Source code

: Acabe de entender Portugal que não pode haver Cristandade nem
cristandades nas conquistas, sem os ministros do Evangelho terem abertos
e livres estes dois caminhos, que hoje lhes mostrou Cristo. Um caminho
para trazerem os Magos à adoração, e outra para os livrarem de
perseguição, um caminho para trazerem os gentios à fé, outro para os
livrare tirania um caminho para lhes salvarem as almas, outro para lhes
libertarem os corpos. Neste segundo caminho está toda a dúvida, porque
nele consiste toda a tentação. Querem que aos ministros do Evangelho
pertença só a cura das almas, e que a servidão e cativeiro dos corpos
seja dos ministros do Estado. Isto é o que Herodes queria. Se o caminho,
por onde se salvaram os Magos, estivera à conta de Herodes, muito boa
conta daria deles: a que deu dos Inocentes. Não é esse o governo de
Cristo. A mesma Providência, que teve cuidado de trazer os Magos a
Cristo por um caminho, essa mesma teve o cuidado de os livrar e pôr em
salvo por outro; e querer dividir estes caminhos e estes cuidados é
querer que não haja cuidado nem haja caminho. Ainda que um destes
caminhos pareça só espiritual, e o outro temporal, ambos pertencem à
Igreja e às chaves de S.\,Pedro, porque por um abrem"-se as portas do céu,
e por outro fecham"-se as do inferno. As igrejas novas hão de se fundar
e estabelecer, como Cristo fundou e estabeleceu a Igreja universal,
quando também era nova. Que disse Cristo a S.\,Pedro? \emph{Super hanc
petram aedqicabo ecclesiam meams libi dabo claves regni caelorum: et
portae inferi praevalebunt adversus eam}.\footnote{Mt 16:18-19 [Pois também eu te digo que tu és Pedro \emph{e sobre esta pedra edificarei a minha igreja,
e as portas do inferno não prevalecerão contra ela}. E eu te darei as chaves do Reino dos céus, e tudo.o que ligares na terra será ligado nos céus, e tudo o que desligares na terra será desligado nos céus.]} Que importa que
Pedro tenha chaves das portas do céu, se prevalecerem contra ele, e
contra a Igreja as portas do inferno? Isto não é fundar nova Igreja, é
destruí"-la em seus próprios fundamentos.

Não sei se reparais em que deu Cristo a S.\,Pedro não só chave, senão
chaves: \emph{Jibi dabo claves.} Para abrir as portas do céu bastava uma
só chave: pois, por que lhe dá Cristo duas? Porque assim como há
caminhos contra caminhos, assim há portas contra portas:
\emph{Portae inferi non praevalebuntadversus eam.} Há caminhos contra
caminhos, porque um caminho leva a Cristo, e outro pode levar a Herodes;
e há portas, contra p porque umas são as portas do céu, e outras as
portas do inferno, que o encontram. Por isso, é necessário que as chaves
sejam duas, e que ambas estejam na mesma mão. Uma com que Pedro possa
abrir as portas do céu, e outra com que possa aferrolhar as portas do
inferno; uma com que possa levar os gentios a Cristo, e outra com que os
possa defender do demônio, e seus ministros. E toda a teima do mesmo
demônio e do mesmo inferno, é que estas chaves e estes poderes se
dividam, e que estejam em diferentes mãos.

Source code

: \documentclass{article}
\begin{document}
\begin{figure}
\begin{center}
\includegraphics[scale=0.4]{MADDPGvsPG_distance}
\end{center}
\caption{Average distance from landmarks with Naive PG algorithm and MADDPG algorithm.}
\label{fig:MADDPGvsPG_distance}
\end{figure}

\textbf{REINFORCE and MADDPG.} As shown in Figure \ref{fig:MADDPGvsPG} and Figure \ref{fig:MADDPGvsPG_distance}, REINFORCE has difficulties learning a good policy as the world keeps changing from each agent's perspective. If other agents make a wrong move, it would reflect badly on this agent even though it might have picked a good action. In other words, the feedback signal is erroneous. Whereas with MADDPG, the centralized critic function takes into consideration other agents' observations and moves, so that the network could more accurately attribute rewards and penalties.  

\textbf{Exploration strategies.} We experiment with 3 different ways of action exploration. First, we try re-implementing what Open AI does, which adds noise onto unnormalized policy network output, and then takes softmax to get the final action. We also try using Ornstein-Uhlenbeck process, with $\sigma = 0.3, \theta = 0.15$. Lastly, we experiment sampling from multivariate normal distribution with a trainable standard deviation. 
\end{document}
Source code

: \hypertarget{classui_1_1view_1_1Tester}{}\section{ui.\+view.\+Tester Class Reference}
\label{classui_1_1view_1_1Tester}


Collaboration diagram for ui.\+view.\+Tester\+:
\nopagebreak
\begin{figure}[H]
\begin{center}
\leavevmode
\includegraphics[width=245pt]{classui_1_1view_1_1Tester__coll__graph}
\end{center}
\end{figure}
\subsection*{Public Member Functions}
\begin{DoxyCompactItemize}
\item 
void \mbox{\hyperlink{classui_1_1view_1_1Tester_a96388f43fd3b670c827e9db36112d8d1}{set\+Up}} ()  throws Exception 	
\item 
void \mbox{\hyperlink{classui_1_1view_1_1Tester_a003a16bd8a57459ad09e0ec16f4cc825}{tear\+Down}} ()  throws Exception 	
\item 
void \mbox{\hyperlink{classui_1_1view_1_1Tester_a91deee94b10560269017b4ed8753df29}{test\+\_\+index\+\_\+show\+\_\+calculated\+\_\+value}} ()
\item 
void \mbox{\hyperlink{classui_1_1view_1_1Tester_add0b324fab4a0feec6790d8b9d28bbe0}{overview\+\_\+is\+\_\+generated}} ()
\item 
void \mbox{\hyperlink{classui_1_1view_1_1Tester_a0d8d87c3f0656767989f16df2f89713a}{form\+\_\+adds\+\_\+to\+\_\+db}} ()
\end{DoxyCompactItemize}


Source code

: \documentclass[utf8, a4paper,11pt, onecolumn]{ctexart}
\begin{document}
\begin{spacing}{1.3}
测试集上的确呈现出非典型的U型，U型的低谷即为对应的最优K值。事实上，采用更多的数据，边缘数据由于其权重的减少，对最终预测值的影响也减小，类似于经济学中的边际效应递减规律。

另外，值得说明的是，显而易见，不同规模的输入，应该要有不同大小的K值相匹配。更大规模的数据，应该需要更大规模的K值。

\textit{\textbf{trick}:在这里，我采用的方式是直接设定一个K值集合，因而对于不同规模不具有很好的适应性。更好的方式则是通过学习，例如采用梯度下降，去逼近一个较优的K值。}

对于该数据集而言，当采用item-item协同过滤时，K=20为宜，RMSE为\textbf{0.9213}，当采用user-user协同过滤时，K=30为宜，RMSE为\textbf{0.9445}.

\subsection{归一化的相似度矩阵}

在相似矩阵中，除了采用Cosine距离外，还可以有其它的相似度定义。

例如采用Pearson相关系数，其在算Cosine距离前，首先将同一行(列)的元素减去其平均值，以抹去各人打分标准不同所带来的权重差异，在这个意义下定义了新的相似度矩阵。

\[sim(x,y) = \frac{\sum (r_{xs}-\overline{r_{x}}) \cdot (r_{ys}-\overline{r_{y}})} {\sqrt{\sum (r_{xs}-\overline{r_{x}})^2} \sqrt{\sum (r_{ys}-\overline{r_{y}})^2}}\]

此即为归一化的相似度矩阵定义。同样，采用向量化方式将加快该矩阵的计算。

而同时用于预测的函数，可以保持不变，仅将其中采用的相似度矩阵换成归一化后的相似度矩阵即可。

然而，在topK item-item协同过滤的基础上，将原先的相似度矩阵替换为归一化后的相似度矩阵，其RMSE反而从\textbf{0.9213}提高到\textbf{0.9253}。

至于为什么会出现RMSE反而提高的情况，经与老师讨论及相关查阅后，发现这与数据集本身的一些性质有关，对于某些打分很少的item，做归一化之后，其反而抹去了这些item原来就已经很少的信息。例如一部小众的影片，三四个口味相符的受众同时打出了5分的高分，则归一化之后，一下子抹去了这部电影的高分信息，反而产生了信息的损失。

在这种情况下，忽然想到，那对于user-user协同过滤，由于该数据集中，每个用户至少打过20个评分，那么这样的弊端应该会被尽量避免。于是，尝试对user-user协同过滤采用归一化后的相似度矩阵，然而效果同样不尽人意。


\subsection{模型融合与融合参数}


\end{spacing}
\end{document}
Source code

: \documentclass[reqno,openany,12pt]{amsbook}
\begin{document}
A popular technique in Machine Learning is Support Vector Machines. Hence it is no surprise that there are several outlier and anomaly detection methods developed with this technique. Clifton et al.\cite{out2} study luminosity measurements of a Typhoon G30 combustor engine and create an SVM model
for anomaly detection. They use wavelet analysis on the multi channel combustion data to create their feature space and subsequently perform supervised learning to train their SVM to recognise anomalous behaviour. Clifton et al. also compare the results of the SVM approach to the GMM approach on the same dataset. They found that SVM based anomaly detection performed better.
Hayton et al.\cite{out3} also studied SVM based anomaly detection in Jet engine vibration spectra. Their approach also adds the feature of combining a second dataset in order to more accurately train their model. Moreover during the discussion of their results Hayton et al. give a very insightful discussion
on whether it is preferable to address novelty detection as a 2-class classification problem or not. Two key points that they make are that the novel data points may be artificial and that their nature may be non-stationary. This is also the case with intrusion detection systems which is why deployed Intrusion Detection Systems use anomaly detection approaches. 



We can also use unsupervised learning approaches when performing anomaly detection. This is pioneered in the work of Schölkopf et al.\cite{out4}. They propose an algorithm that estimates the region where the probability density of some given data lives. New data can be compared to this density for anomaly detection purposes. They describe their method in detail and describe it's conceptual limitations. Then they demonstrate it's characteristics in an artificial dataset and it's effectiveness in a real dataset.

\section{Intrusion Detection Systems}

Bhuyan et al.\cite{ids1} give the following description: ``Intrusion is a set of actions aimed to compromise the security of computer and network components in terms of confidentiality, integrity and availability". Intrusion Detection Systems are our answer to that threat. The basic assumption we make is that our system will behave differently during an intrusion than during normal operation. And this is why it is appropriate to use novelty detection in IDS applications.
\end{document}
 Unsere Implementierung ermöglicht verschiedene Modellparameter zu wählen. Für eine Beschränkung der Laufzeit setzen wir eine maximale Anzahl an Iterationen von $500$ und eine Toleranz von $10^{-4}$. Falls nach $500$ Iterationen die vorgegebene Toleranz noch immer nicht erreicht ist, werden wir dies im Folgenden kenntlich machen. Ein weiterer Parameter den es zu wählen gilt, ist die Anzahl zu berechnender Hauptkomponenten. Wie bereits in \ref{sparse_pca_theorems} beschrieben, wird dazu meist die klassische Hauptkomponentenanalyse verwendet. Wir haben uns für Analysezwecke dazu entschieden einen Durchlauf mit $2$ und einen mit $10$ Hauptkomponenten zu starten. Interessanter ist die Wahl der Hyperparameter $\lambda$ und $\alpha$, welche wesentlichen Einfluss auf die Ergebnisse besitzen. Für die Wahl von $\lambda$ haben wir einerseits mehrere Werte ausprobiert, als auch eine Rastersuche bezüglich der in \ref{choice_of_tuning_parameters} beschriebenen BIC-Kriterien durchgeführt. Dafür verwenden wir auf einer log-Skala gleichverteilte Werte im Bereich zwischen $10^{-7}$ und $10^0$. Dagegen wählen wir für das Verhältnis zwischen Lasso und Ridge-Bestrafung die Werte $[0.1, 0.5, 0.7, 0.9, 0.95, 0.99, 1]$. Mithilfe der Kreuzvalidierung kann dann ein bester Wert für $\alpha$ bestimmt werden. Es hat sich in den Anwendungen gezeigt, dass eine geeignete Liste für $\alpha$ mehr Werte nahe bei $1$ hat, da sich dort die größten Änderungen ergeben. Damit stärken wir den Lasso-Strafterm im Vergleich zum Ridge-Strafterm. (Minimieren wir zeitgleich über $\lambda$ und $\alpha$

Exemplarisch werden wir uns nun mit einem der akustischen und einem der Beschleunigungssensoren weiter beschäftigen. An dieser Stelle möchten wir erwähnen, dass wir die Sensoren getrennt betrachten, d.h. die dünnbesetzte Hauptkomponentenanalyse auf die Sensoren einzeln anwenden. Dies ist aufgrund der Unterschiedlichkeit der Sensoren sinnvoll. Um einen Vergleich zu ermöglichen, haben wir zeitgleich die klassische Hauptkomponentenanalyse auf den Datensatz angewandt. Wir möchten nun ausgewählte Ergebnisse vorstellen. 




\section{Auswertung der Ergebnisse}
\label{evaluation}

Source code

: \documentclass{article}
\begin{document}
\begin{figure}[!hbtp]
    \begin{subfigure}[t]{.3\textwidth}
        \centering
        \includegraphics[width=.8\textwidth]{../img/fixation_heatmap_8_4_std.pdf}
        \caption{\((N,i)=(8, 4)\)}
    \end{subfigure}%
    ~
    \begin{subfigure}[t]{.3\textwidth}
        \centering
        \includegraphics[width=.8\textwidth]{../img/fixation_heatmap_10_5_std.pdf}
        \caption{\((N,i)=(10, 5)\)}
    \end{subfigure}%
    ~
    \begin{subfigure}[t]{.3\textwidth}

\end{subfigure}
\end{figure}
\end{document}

-----

What is required:
Please return the lines above exactly, from the first one down to the line with "salvo por outro;", and stop after that line.

Expected answer:
Source code

: Acabe de entender Portugal que não pode haver Cristandade nem
cristandades nas conquistas, sem os ministros do Evangelho terem abertos
e livres estes dois caminhos, que hoje lhes mostrou Cristo. Um caminho
para trazerem os Magos à adoração, e outra para os livrarem de
perseguição, um caminho para trazerem os gentios à fé, outro para os
livrare tirania um caminho para lhes salvarem as almas, outro para lhes
libertarem os corpos. Neste segundo caminho está toda a dúvida, porque
nele consiste toda a tentação. Querem que aos ministros do Evangelho
pertença só a cura das almas, e que a servidão e cativeiro dos corpos
seja dos ministros do Estado. Isto é o que Herodes queria. Se o caminho,
por onde se salvaram os Magos, estivera à conta de Herodes, muito boa
conta daria deles: a que deu dos Inocentes. Não é esse o governo de
Cristo. A mesma Providência, que teve cuidado de trazer os Magos a
Cristo por um caminho, essa mesma teve o cuidado de os livrar e pôr em
salvo por outro; e querer dividir estes caminhos e estes cuidados é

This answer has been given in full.